Utilisant un somptueux piano Bösendorfer de couleur acajou, il propose d’abord le Beethoven trentenaire de la Douzième Sonate en la bémol majeur op.26 dont il chante la profonde sérénité en s’appuyant sur la richesse des basses que lui fournit l’instrument. De ce motif initial semblent découler naturellement les traits d’ornementation et les variations qui s’enchaînent avec une implacable logique. Par un jeu très articulé, le Scherzo prend un tour bondissant dont le Trio calmera les élans par le balancement de son cantabile. La Marcia funebre sulla morte d’un eroe se déroule en un tempo allant qui ne deviendra maestoso que dans la section médiane où éclatera le drame sur le roulement en trémolo de la main gauche, tandis que le Finale renouera avec une désinvolture volontiers babillarde que produisent les doubles croches de la main droite.

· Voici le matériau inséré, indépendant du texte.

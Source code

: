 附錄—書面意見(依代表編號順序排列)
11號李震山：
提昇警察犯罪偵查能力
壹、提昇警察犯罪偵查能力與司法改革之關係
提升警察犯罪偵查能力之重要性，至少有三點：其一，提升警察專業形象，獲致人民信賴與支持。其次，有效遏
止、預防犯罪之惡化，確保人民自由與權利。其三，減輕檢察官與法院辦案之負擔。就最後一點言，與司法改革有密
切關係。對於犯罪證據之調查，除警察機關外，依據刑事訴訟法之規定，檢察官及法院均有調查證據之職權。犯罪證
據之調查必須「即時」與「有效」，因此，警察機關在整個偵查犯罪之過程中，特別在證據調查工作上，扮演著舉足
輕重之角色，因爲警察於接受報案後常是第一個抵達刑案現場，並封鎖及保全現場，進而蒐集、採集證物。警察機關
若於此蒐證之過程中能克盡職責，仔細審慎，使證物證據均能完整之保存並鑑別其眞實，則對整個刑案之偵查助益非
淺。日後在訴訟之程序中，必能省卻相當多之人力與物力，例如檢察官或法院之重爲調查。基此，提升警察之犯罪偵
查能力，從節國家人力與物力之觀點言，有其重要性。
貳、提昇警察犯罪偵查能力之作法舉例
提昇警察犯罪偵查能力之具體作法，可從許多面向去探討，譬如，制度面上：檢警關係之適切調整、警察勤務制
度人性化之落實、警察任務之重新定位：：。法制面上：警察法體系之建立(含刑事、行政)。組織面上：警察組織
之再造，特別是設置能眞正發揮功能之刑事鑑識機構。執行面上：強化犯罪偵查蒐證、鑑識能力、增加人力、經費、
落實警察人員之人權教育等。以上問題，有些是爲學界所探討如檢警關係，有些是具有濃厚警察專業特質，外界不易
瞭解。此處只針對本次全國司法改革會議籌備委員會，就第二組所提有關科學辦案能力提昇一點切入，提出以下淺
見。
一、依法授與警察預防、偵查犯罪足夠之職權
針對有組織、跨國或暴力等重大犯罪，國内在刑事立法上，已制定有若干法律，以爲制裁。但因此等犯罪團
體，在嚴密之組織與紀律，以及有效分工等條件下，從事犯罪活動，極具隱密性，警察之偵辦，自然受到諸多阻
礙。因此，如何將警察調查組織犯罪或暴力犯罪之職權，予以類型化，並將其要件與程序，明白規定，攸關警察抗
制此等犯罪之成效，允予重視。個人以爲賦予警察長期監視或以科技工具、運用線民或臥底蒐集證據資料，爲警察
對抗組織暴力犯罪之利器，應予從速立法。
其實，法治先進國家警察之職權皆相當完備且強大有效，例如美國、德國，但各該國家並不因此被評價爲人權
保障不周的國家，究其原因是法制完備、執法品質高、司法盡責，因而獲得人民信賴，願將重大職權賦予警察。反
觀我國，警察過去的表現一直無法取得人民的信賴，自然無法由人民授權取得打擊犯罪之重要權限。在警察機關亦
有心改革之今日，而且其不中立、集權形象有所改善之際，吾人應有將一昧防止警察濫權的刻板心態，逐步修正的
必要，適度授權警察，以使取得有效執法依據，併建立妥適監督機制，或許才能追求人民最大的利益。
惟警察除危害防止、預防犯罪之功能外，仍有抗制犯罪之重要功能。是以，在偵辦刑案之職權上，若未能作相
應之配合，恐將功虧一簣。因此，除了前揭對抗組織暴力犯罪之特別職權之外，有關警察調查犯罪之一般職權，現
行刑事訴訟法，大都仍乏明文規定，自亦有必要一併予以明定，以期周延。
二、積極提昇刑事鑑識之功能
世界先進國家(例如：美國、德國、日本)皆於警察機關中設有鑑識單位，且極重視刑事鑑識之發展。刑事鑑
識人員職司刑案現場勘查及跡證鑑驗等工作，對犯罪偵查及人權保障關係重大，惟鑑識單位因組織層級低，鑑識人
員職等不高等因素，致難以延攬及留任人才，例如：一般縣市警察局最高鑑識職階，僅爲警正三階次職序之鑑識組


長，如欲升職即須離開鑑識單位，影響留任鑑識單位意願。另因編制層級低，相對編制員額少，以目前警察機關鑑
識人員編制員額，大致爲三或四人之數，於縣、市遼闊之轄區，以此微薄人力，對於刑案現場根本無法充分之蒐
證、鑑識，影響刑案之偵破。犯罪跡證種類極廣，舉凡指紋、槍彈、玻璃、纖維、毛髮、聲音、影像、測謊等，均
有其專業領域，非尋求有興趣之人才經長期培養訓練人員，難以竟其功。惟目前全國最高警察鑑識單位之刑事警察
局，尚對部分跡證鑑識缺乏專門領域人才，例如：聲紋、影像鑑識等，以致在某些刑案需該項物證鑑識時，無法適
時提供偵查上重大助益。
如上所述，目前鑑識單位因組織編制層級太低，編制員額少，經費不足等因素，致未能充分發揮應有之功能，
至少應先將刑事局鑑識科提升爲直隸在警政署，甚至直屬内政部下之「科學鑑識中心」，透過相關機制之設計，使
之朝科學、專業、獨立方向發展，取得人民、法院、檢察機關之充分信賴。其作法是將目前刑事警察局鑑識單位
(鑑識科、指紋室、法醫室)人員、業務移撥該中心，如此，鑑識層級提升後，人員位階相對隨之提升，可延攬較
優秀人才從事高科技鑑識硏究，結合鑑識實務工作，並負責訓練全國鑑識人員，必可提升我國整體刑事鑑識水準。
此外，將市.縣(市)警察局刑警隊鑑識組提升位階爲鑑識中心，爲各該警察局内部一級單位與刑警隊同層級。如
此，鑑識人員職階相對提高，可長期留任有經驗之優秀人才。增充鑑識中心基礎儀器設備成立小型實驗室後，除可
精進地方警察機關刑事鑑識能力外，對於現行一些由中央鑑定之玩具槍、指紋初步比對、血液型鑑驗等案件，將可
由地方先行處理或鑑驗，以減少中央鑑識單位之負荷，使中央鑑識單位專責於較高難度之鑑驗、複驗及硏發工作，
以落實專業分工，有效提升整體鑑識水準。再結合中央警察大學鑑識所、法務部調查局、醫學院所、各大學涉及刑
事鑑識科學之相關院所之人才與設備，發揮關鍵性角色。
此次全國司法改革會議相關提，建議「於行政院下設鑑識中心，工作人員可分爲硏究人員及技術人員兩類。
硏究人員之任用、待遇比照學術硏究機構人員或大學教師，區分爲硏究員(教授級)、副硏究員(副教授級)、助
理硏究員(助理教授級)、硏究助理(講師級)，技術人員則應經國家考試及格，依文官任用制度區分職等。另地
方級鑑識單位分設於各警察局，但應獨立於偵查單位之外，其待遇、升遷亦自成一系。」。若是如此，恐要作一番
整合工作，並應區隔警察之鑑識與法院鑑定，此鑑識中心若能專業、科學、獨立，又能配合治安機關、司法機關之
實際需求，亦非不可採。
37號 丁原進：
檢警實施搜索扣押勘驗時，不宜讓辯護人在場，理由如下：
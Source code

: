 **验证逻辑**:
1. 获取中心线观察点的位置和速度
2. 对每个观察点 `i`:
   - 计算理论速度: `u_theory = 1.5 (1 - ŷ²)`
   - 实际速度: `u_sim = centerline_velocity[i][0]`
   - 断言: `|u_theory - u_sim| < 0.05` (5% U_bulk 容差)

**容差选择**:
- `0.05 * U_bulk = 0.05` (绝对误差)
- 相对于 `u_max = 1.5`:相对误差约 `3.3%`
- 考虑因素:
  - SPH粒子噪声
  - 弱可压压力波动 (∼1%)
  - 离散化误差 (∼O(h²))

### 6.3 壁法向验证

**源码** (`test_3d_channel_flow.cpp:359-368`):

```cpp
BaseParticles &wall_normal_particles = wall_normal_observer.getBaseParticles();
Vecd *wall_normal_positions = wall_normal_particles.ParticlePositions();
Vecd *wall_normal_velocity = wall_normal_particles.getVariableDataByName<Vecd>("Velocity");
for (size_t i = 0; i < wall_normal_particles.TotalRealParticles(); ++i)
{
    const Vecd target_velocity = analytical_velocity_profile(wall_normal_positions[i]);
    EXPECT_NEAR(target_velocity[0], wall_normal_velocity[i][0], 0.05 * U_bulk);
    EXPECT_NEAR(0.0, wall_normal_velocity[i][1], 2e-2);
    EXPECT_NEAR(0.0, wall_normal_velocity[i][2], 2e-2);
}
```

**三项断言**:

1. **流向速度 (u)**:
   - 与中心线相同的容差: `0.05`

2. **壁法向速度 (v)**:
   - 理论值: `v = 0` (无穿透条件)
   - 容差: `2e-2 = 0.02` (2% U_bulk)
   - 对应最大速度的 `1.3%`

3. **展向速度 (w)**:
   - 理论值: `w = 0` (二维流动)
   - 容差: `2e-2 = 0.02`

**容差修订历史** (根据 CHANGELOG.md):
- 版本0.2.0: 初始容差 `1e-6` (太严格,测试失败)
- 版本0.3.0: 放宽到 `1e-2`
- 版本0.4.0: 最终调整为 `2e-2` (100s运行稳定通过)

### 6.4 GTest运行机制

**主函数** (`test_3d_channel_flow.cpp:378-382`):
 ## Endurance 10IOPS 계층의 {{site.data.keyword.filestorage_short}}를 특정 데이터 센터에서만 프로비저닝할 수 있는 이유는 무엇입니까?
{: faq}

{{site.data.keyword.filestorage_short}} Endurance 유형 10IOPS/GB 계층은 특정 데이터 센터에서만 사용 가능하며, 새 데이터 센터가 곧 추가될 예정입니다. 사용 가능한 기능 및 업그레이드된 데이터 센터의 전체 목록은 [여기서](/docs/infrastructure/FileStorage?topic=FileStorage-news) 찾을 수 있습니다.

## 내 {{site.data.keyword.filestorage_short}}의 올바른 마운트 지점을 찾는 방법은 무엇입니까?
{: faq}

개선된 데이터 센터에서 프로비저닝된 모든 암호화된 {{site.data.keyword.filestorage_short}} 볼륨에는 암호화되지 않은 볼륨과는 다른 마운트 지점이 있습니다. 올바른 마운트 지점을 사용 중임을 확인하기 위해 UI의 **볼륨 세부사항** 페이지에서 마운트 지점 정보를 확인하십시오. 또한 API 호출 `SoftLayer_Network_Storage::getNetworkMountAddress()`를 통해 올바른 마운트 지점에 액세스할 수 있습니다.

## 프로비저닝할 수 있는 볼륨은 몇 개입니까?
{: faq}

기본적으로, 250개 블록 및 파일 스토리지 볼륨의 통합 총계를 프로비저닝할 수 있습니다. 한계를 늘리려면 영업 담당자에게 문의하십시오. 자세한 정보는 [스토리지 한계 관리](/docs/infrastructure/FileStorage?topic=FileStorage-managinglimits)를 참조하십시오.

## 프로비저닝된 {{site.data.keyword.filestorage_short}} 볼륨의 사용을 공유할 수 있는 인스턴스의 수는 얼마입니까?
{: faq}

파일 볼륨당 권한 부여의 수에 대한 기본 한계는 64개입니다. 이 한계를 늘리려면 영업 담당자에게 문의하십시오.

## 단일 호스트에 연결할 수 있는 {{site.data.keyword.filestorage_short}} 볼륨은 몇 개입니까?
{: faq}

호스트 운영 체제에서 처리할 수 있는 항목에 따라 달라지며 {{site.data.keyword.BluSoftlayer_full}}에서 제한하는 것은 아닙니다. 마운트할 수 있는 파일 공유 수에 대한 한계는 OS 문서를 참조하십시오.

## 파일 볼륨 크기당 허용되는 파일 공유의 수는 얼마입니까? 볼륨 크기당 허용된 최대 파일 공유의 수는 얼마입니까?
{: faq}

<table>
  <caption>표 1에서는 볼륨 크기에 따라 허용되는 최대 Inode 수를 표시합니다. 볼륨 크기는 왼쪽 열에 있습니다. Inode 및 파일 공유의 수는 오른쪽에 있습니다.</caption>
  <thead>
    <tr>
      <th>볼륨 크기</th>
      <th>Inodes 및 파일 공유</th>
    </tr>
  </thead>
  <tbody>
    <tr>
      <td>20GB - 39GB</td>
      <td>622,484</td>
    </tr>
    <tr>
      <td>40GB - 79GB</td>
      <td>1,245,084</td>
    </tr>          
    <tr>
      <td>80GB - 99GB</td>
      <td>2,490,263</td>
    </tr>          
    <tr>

Andras Schiff passe ensuite à Schumann et à son opus 11, la Première Sonate en fa dièse mineur dont il est difficile de restituer la grandeur architecturale. Le premier mouvement, extrêmement long, s’ouvre par une introduction oppressante d’où prend forme la mélodie que l’Allegro vivace pimentera de traits primesautiers, même si pointe par instants une tristesse passagère. L’Aria détend l’atmosphère par la suavité de son rubato, tandis qu’à la pointe sèche est ébauché un Scherzo impétueux qu’édulcorera le Lento alla burla à la saveur mondaine. L’on se perd un peu dans le Finale trépidant où, sous les tutti péremptoires, le pianiste sait écouter les voix intérieures. Puis il s’attaque à la non moins redoutable Fantaisie en ut majeur op.17 dont il fait déferler les houleuses doubles croches de la gauche pour claironner les octaves de la droite, sans pouvoir éviter le boursouflement du propos ; mais le deuxième thème corrige ce défaut en prêtant à la séquence Im Legendenton la veine de l’accalmie méditative. Dans le Mässig durchaus energisch, il privilégie la clarté des lignes pour en accentuer le caractère héroïque, avant que se dessinent un scherzando aux aigus aériens et une coda aux sauts impossibles que le pianiste égratigne, comme la plupart de ses collègues lors d’une exécution en scène. Par contre, le Finale retrouve une ligne épurée par sa cantilène presque immatérielle émergeant de la profondeur des arpèges.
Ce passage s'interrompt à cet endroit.